Quando chegam a uma Liga Inglesa, ou a um contexto similar, já criaram “calo” para superar qualquer problema espinhoso. Já possuem os know-how que nenhum outro candidato possui. Já levam às costas o peso saudável de anos de experiências e de todos os tipos e feitios. São feitos à pressão, é essa a realidade.
É uma realidade que não só faz parte do mundo do futebol como também do resto do paradigma português. Produzimos os melhores porque a vivência é a mais dura e apela à superação de cada indivíduo na sua área.
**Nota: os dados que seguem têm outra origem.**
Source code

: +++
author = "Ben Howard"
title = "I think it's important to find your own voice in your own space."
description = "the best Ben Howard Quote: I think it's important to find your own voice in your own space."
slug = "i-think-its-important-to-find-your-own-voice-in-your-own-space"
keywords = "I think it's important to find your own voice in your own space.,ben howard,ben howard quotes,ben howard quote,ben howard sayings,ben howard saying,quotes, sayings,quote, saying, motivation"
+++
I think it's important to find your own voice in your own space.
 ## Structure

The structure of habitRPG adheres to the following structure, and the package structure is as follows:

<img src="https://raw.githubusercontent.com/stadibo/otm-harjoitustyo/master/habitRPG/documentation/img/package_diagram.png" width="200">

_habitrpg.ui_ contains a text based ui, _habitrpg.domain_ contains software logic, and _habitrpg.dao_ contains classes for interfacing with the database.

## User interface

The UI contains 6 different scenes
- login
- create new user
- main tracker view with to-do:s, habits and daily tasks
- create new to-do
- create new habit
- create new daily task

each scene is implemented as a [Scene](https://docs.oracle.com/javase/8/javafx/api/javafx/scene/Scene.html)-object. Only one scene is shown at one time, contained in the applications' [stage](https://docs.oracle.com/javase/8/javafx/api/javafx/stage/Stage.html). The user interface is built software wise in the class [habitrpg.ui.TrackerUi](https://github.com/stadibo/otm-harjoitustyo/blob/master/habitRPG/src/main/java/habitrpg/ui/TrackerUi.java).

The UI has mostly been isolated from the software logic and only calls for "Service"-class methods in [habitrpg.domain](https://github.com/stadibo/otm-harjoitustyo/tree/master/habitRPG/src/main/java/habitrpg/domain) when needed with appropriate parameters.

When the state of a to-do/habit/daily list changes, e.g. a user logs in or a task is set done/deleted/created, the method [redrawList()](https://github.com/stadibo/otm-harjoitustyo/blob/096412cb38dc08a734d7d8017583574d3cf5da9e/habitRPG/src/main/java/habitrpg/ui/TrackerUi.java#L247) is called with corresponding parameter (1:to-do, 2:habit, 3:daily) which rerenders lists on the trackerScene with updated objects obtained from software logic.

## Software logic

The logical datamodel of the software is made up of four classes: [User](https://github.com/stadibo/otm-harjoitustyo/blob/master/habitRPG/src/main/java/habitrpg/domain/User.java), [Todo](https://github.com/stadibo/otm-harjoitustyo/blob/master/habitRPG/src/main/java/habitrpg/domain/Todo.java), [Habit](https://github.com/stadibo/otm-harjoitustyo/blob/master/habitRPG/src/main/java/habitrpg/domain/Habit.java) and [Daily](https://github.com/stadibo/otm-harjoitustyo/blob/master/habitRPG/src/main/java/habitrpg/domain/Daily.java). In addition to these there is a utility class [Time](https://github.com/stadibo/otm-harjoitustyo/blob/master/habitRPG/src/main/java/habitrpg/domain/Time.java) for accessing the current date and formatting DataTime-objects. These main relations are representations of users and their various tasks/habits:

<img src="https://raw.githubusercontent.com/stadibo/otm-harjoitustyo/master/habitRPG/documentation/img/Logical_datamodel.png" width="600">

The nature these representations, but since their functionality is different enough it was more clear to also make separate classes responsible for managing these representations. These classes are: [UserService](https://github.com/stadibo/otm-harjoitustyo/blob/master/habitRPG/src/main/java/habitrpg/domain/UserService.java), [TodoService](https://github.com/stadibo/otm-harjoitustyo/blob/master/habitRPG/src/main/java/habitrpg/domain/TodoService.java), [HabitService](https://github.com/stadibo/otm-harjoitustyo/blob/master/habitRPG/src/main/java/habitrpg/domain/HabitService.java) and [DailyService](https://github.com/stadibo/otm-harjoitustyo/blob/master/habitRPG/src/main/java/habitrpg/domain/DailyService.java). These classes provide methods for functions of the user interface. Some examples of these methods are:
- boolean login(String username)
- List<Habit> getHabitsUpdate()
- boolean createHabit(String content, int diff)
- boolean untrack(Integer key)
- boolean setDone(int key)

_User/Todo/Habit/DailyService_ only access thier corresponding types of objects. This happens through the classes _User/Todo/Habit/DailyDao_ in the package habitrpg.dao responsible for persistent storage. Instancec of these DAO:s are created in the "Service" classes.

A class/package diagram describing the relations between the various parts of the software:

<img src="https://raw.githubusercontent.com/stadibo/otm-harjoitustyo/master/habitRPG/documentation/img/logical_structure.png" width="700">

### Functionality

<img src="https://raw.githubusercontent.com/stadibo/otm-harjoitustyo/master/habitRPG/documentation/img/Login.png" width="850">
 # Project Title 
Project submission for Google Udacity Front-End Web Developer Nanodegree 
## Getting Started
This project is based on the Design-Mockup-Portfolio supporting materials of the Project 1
Em paralelo com esta realidade, vem outra: a capacidade nula de os manter. Porque, nos contextos estrangeiros, a recompensa é maior e imagine-se… justa. Isso mesmo. Adequa-se àquilo que cada um dá e produz através do trabalho e do esforço.
Mas voltando àquilo que é o desporto-rei e o que me levou a esta reflexão. Existem grandes negócios feitos até agora na primeira liga, e muitos deles irão propor um palco adequado para as estrelas – algumas cadentes, outras ascendentes – brilharem a partir do começo do nosso campeonato. É certo que para muitos de vós, e até para mim, outros campeonatos despertam maior atenção e maior entusiasmo, isto em termos de qualidade de jogo e da reputação de quem entra em campo. Mas tenham em atenção (redobrada) que há algo em que não ficamos atrás, e repito por outras palavras o que defendi nas premissas anteriores: a qualidade dos nossos intervenientes. Aqueles que muitas vezes estão na sombra dos que sobem à custa do volume da sua voz e não da sua qualidade. Aqueles que, de forma profissional e verdadeira, elevam dignamente o nosso futebol e desporto português a níveis de Champions. São eles os campeões. Mas não são eles que abrem o telejornal das oito. Não são eles que ocupam a capa do jornal diário desportivo e muito menos são a eles que as letras garrafais destas gazetas se referem.
Da próxima vez que lerem que um jovem português se transferiu por muitos milhões para um tubarão europeu, em vez de sublinharem o trabalho do jovem (real e merecido), pensem também nos que por detrás e de forma genial trabalharam para tal acontecer. É um microclima que existe dentro do nosso futebol cheio de problemas e de falta de profissionalismo. É aquilo que nos deve orgulhar.